Saved data entries:
>>>
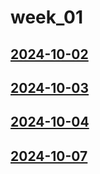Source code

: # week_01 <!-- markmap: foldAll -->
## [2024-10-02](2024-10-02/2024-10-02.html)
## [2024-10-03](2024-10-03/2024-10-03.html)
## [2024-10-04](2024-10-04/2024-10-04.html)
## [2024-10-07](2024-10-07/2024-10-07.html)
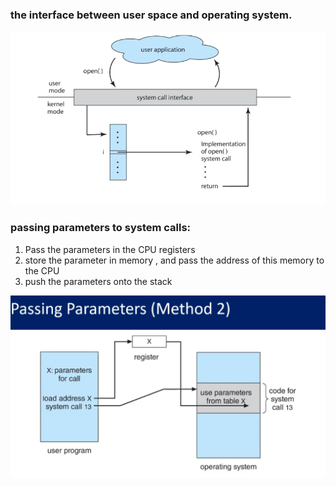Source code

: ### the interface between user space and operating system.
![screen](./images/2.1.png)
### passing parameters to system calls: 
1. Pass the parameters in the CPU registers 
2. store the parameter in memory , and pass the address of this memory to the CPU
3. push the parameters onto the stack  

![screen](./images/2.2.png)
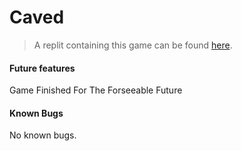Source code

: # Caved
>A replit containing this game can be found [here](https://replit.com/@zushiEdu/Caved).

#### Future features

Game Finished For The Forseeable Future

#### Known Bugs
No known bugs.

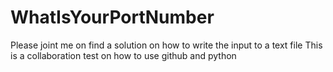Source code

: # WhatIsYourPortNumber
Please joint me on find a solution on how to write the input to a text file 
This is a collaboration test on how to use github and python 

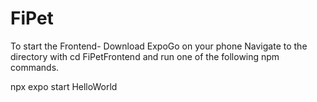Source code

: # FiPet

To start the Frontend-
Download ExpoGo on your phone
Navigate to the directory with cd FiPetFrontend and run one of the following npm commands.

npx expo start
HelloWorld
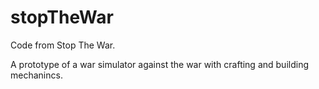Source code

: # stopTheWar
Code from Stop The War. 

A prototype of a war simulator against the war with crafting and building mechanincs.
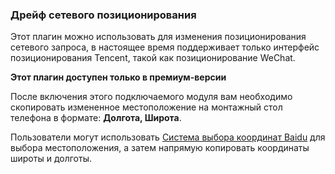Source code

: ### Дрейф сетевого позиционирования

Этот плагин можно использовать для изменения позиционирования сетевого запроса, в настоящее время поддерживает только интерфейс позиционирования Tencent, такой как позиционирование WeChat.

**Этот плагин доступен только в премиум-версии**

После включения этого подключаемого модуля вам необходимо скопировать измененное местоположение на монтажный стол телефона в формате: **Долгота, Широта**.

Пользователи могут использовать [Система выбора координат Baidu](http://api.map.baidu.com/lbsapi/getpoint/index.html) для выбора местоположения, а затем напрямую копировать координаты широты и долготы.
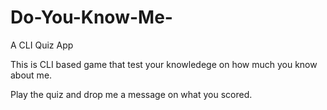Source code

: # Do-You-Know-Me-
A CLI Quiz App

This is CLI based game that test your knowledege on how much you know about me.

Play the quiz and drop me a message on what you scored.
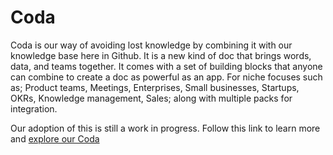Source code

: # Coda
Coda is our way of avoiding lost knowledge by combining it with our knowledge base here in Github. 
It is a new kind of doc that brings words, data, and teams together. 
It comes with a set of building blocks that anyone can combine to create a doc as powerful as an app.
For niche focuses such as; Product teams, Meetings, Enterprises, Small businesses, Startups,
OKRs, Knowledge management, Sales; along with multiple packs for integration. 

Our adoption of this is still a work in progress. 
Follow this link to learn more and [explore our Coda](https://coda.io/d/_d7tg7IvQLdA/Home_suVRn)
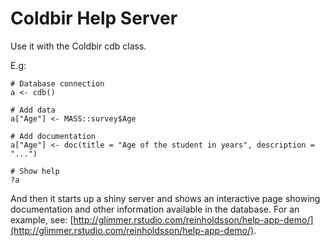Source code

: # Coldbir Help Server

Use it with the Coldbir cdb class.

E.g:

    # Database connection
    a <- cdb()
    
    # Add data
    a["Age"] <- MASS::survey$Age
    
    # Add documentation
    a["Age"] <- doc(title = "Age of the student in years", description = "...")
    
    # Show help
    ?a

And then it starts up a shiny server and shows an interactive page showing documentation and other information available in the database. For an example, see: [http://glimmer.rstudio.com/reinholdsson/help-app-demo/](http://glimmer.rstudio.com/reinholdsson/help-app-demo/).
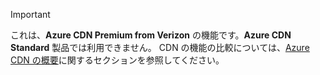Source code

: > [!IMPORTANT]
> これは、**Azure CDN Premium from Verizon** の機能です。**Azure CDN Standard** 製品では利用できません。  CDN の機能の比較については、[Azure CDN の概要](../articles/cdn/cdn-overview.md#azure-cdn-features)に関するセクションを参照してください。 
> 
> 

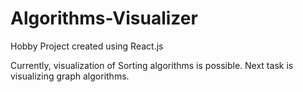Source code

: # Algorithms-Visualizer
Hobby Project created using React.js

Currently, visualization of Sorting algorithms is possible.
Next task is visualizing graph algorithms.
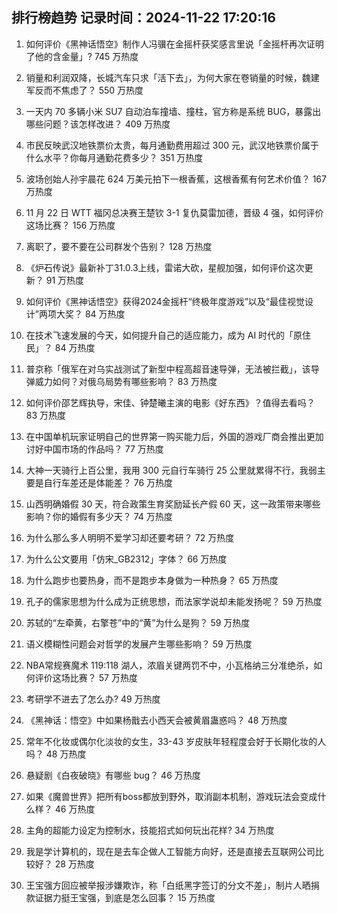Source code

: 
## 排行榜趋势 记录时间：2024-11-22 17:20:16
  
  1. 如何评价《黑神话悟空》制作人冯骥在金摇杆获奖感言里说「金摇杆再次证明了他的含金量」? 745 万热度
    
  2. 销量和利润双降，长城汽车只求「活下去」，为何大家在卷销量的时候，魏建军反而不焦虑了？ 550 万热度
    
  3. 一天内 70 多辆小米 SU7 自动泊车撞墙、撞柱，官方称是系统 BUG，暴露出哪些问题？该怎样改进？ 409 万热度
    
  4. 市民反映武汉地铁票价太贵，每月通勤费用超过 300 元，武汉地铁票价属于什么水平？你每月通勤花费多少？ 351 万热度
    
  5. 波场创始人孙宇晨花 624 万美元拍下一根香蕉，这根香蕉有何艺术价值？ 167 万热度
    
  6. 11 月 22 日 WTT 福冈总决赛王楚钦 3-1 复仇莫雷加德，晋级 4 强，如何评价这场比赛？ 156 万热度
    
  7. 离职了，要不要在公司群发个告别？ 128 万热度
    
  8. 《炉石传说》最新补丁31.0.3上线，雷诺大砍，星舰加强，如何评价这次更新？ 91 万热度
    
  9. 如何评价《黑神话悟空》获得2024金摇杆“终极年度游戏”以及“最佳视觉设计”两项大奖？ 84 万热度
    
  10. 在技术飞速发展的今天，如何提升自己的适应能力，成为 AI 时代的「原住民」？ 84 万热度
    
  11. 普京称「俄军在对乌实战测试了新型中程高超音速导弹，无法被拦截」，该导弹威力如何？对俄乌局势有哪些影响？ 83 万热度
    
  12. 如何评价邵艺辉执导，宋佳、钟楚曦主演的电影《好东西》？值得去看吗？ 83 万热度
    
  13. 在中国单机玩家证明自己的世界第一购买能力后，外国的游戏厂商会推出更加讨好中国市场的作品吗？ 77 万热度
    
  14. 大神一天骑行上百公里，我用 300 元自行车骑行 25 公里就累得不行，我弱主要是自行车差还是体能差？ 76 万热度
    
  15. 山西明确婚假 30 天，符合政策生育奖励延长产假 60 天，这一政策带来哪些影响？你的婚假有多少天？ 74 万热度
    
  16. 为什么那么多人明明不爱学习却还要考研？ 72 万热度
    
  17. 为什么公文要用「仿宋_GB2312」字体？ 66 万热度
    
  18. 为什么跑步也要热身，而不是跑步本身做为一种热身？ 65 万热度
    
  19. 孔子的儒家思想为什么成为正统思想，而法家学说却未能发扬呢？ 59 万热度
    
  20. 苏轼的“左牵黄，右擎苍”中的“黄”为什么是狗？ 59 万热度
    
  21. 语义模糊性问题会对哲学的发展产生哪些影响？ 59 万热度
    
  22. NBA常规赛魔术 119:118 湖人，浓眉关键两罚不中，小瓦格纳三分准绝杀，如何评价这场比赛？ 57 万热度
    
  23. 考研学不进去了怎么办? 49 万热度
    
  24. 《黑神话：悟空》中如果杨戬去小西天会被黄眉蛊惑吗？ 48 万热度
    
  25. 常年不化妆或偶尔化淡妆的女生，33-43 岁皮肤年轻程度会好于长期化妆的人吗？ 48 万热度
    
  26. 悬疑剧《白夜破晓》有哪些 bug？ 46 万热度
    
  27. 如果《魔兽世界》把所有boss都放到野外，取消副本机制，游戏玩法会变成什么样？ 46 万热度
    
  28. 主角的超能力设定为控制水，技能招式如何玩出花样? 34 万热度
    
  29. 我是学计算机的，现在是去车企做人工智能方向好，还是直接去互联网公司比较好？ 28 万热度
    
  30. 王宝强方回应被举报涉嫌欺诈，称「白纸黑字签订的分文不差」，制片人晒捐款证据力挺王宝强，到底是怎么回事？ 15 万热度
<<<
REQUIRED WORK. Wherever the line holding "5. 波场创始人孙宇晨花 624" falls in the entries above, copy exactly from it through the line holding "29. 我是学计算机的，现在是去车企做人工智能方向好，还是直接去互联网公司比较好？ 28", inclusive, and add nothing.

COMPLETED EXERCISE.
  5. 波场创始人孙宇晨花 624 万美元拍下一根香蕉，这根香蕉有何艺术价值？ 167 万热度
    
  6. 11 月 22 日 WTT 福冈总决赛王楚钦 3-1 复仇莫雷加德，晋级 4 强，如何评价这场比赛？ 156 万热度
    
  7. 离职了，要不要在公司群发个告别？ 128 万热度
    
  8. 《炉石传说》最新补丁31.0.3上线，雷诺大砍，星舰加强，如何评价这次更新？ 91 万热度
    
  9. 如何评价《黑神话悟空》获得2024金摇杆“终极年度游戏”以及“最佳视觉设计”两项大奖？ 84 万热度
    
  10. 在技术飞速发展的今天，如何提升自己的适应能力，成为 AI 时代的「原住民」？ 84 万热度
    
  11. 普京称「俄军在对乌实战测试了新型中程高超音速导弹，无法被拦截」，该导弹威力如何？对俄乌局势有哪些影响？ 83 万热度
    
  12. 如何评价邵艺辉执导，宋佳、钟楚曦主演的电影《好东西》？值得去看吗？ 83 万热度
    
  13. 在中国单机玩家证明自己的世界第一购买能力后，外国的游戏厂商会推出更加讨好中国市场的作品吗？ 77 万热度
    
  14. 大神一天骑行上百公里，我用 300 元自行车骑行 25 公里就累得不行，我弱主要是自行车差还是体能差？ 76 万热度
    
  15. 山西明确婚假 30 天，符合政策生育奖励延长产假 60 天，这一政策带来哪些影响？你的婚假有多少天？ 74 万热度
    
  16. 为什么那么多人明明不爱学习却还要考研？ 72 万热度
    
  17. 为什么公文要用「仿宋_GB2312」字体？ 66 万热度
    
  18. 为什么跑步也要热身，而不是跑步本身做为一种热身？ 65 万热度
    
  19. 孔子的儒家思想为什么成为正统思想，而法家学说却未能发扬呢？ 59 万热度
    
  20. 苏轼的“左牵黄，右擎苍”中的“黄”为什么是狗？ 59 万热度
    
  21. 语义模糊性问题会对哲学的发展产生哪些影响？ 59 万热度
    
  22. NBA常规赛魔术 119:118 湖人，浓眉关键两罚不中，小瓦格纳三分准绝杀，如何评价这场比赛？ 57 万热度
    
  23. 考研学不进去了怎么办? 49 万热度
    
  24. 《黑神话：悟空》中如果杨戬去小西天会被黄眉蛊惑吗？ 48 万热度
    
  25. 常年不化妆或偶尔化淡妆的女生，33-43 岁皮肤年轻程度会好于长期化妆的人吗？ 48 万热度
    
  26. 悬疑剧《白夜破晓》有哪些 bug？ 46 万热度
    
  27. 如果《魔兽世界》把所有boss都放到野外，取消副本机制，游戏玩法会变成什么样？ 46 万热度
    
  28. 主角的超能力设定为控制水，技能招式如何玩出花样? 34 万热度
    
  29. 我是学计算机的，现在是去车企做人工智能方向好，还是直接去互联网公司比较好？ 28 万热度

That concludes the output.